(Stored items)
□ □ □

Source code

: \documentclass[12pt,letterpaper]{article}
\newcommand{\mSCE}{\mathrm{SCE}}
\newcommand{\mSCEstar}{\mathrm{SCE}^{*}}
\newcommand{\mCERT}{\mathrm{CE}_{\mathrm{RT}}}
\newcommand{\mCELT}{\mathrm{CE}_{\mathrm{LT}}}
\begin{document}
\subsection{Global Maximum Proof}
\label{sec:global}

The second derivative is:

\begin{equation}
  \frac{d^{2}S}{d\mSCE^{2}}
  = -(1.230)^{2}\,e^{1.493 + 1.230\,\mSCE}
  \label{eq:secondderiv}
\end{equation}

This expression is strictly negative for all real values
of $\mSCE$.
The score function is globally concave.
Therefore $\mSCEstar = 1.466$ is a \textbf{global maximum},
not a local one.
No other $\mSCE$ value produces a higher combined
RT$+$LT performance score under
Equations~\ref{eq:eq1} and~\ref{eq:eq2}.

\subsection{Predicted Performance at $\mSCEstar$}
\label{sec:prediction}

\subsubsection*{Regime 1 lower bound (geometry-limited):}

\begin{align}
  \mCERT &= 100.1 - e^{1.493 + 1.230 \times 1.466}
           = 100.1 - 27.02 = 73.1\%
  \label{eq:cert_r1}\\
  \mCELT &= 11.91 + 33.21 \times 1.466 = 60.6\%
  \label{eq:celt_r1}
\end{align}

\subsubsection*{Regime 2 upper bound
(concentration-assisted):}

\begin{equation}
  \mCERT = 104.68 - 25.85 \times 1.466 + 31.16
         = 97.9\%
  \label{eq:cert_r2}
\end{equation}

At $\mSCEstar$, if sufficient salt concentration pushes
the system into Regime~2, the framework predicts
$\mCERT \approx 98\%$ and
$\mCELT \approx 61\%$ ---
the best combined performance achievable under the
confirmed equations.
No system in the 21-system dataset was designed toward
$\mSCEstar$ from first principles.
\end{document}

□ □ □

ASSIGNMENT >> Look through the lines above and collect those with the word "mCERT".

SOLUTION TO THIS TASK >>
\newcommand{\mCERT}{\mathrm{CE}_{\mathrm{RT}}}
  \mCERT &= 100.1 - e^{1.493 + 1.230 \times 1.466}
  \mCERT = 104.68 - 25.85 \times 1.466 + 31.16
$\mCERT \approx 98\%$ and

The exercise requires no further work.